The founder of a course aimed at preventing men’s violence against women is urging politicians to wake up and change the narrative around violent behaviour.
Shamsher Chohan from social enterprise Communities Inc developed the pioneering programme ‘Stand By Her’ with Nottinghamshire Women’s Aid, to empower men to challenge harmful behaviour towards women.
She’s now calling for politicians and senior leaders to take note of the changing conversation and take action.
Shamsher believes that by tackling lower level behaviours like inappropriate banter and sexist jokes, and giving men the confidence to intervene if they witness these behaviours, it will eventually lead to a societal change.
She claims tackling at lower levels will stop the escalation of harmful behaviours and believes we need to start holding men responsible for their actions.
The Stand By Me programme has already been successfully delivered in Nottinghamshire and London.
It aims to address misogyny in the earliest stages, empower men to become allies to women and challenge harmful behaviour they see in their environment.
The programme is being delivered in partnership with Nottinghamshire Women’s Aid to send a message that harassment and violence against women are no longer acceptable in society.
Course founder Shamsher Chohan said: “Stand by Her is a unique programme that shifts the focus. Instead of putting the responsibility on women to keep themselves safe, it targets the root cause of the problem – men’s harmful attitudes and behaviours.

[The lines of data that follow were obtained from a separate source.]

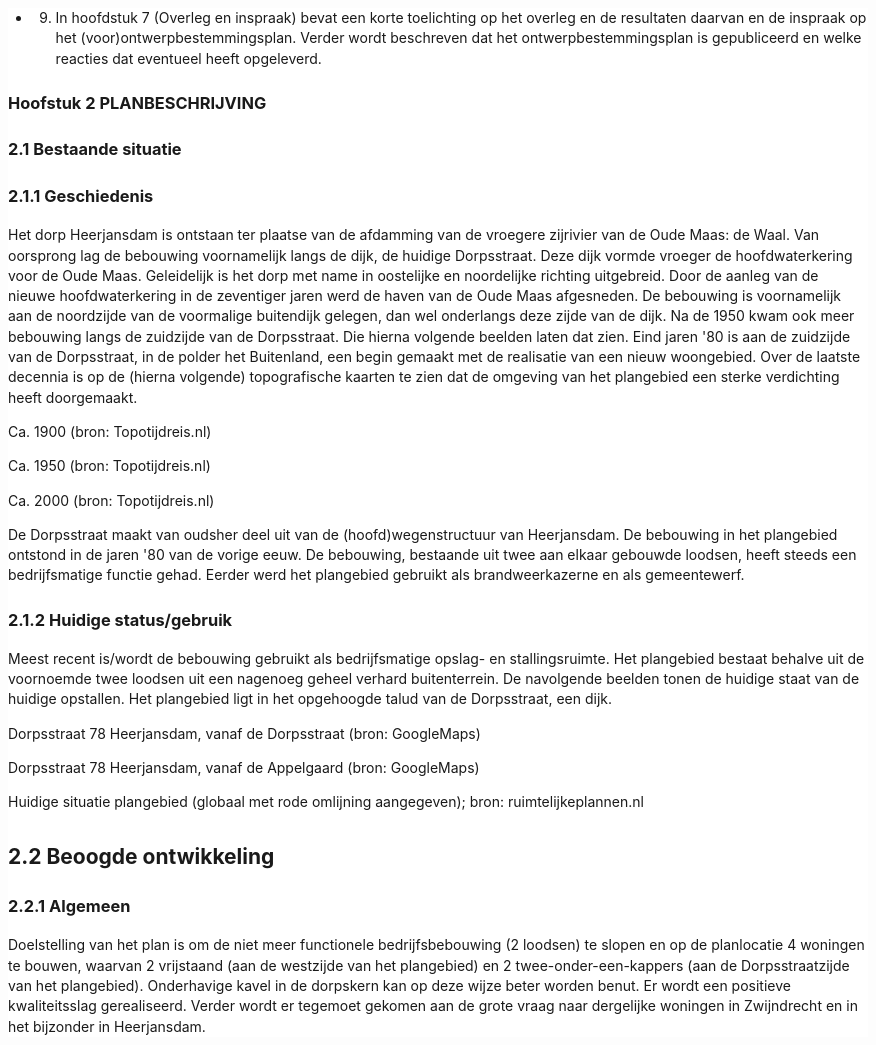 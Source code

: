 - 9. In hoofdstuk 7 (Overleg en inspraak) bevat een korte toelichting op het overleg en de resultaten daarvan en de inspraak op het (voor)ontwerpbestemmingsplan. Verder wordt beschreven dat het ontwerpbestemmingsplan is gepubliceerd en welke reacties dat eventueel heeft opgeleverd.

### Hoofstuk 2 PLANBESCHRIJVING

### 2.1 Bestaande situatie

### 2.1.1 Geschiedenis

Het dorp Heerjansdam is ontstaan ter plaatse van de afdamming van de vroegere zijrivier van de Oude Maas: de Waal. Van oorsprong lag de bebouwing voornamelijk langs de dijk, de huidige Dorpsstraat. Deze dijk vormde vroeger de hoofdwaterkering voor de Oude Maas. Geleidelijk is het dorp met name in oostelijke en noordelijke richting uitgebreid. Door de aanleg van de nieuwe hoofdwaterkering in de zeventiger jaren werd de haven van de Oude Maas afgesneden. De bebouwing is voornamelijk aan de noordzijde van de voormalige buitendijk gelegen, dan wel onderlangs deze zijde van de dijk. Na de 1950 kwam ook meer bebouwing langs de zuidzijde van de Dorpsstraat. Die hierna volgende beelden laten dat zien. Eind jaren '80 is aan de zuidzijde van de Dorpsstraat, in de polder het Buitenland, een begin gemaakt met de realisatie van een nieuw woongebied. Over de laatste decennia is op de (hierna volgende) topografische kaarten te zien dat de omgeving van het plangebied een sterke verdichting heeft doorgemaakt.

Ca. 1900 (bron: Topotijdreis.nl)

Ca. 1950 (bron: Topotijdreis.nl)

Ca. 2000 (bron: Topotijdreis.nl)

De Dorpsstraat maakt van oudsher deel uit van de (hoofd)wegenstructuur van Heerjansdam. De bebouwing in het plangebied ontstond in de jaren '80 van de vorige eeuw. De bebouwing, bestaande uit twee aan elkaar gebouwde loodsen, heeft steeds een bedrijfsmatige functie gehad. Eerder werd het plangebied gebruikt als brandweerkazerne en als gemeentewerf.

### 2.1.2 Huidige status/gebruik

Meest recent is/wordt de bebouwing gebruikt als bedrijfsmatige opslag- en stallingsruimte. Het plangebied bestaat behalve uit de voornoemde twee loodsen uit een nagenoeg geheel verhard buitenterrein. De navolgende beelden tonen de huidige staat van de huidige opstallen. Het plangebied ligt in het opgehoogde talud van de Dorpsstraat, een dijk.

Dorpsstraat 78 Heerjansdam, vanaf de Dorpsstraat (bron: GoogleMaps)

Dorpsstraat 78 Heerjansdam, vanaf de Appelgaard (bron: GoogleMaps)

Huidige situatie plangebied (globaal met rode omlijning aangegeven); bron: ruimtelijkeplannen.nl

## 2.2 Beoogde ontwikkeling

### 2.2.1 Algemeen

Doelstelling van het plan is om de niet meer functionele bedrijfsbebouwing (2 loodsen) te slopen en op de planlocatie 4 woningen te bouwen, waarvan 2 vrijstaand (aan de westzijde van het plangebied) en 2 twee-onder-een-kappers (aan de Dorpsstraatzijde van het plangebied). Onderhavige kavel in de dorpskern kan op deze wijze beter worden benut. Er wordt een positieve kwaliteitsslag gerealiseerd. Verder wordt er tegemoet gekomen aan de grote vraag naar dergelijke woningen in Zwijndrecht en in het bijzonder in Heerjansdam.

“This changing narrative has really come to the fore since the tragic murder of Sarah Everard. Now more than ever the focus is shifting from the burden on the woman to staying safe but instead for men to change the way they behave. We need to start holding men responsible.
“The statistics are shocking. A UN report highlighted 97% of young women have been sexually harassed. That’s a horrifying figure.

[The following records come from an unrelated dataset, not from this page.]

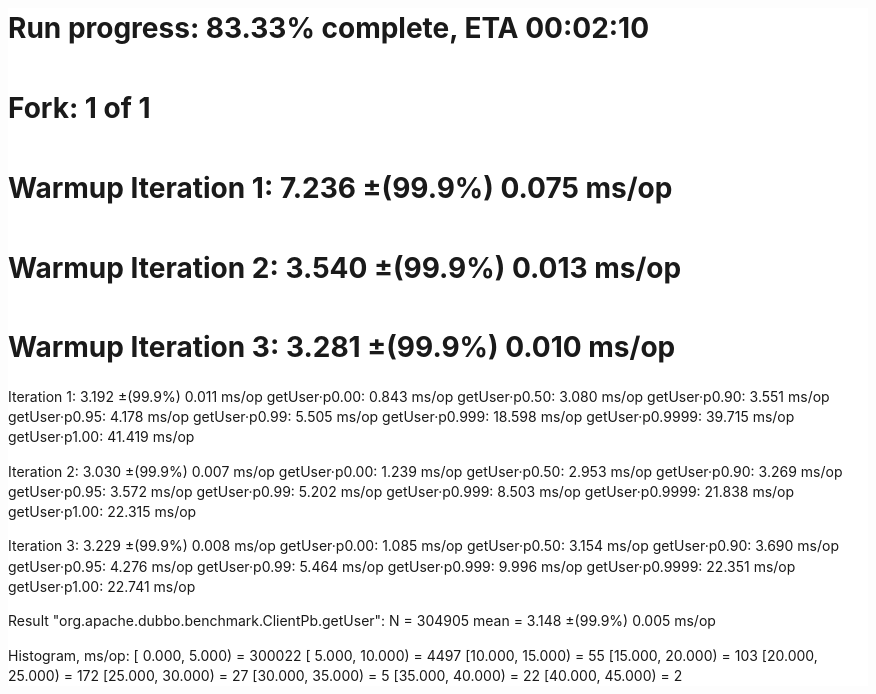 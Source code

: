 # Run progress: 83.33% complete, ETA 00:02:10
# Fork: 1 of 1
# Warmup Iteration   1: 7.236 ±(99.9%) 0.075 ms/op
# Warmup Iteration   2: 3.540 ±(99.9%) 0.013 ms/op
# Warmup Iteration   3: 3.281 ±(99.9%) 0.010 ms/op
Iteration   1: 3.192 ±(99.9%) 0.011 ms/op
                 getUser·p0.00:   0.843 ms/op
                 getUser·p0.50:   3.080 ms/op
                 getUser·p0.90:   3.551 ms/op
                 getUser·p0.95:   4.178 ms/op
                 getUser·p0.99:   5.505 ms/op
                 getUser·p0.999:  18.598 ms/op
                 getUser·p0.9999: 39.715 ms/op
                 getUser·p1.00:   41.419 ms/op

Iteration   2: 3.030 ±(99.9%) 0.007 ms/op
                 getUser·p0.00:   1.239 ms/op
                 getUser·p0.50:   2.953 ms/op
                 getUser·p0.90:   3.269 ms/op
                 getUser·p0.95:   3.572 ms/op
                 getUser·p0.99:   5.202 ms/op
                 getUser·p0.999:  8.503 ms/op
                 getUser·p0.9999: 21.838 ms/op
                 getUser·p1.00:   22.315 ms/op

Iteration   3: 3.229 ±(99.9%) 0.008 ms/op
                 getUser·p0.00:   1.085 ms/op
                 getUser·p0.50:   3.154 ms/op
                 getUser·p0.90:   3.690 ms/op
                 getUser·p0.95:   4.276 ms/op
                 getUser·p0.99:   5.464 ms/op
                 getUser·p0.999:  9.996 ms/op
                 getUser·p0.9999: 22.351 ms/op
                 getUser·p1.00:   22.741 ms/op



Result "org.apache.dubbo.benchmark.ClientPb.getUser":
  N = 304905
  mean =      3.148 ±(99.9%) 0.005 ms/op

  Histogram, ms/op:
    [ 0.000,  5.000) = 300022 
    [ 5.000, 10.000) = 4497 
    [10.000, 15.000) = 55 
    [15.000, 20.000) = 103 
    [20.000, 25.000) = 172 
    [25.000, 30.000) = 27 
    [30.000, 35.000) = 5 
    [35.000, 40.000) = 22 
    [40.000, 45.000) = 2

“Changing behaviour isn’t going to happen overnight – we’re in it for the long term – but we have to start somewhere and as the mood of the conversation is changing, we need to do it now.”
Shamsher continued: “Reaching perpetrators isn’t what this is about. It’s about tackling those low level behaviours like inappropriate banter, sexist jokes, that could lead to bigger problems.
“We want to encourage men to stand up to their peers and tell them that the language they use or behaviours aren’t acceptable. This is true intervention and by standing up and saying ‘no, it’s not okay’, we’ll start to see a shift in societal norms.
“Ultimately this is about tackling the behaviours and attitudes of men which can lead to harmful behaviours. Tackling the root cause is the only way we can address the issue and start to see real change.”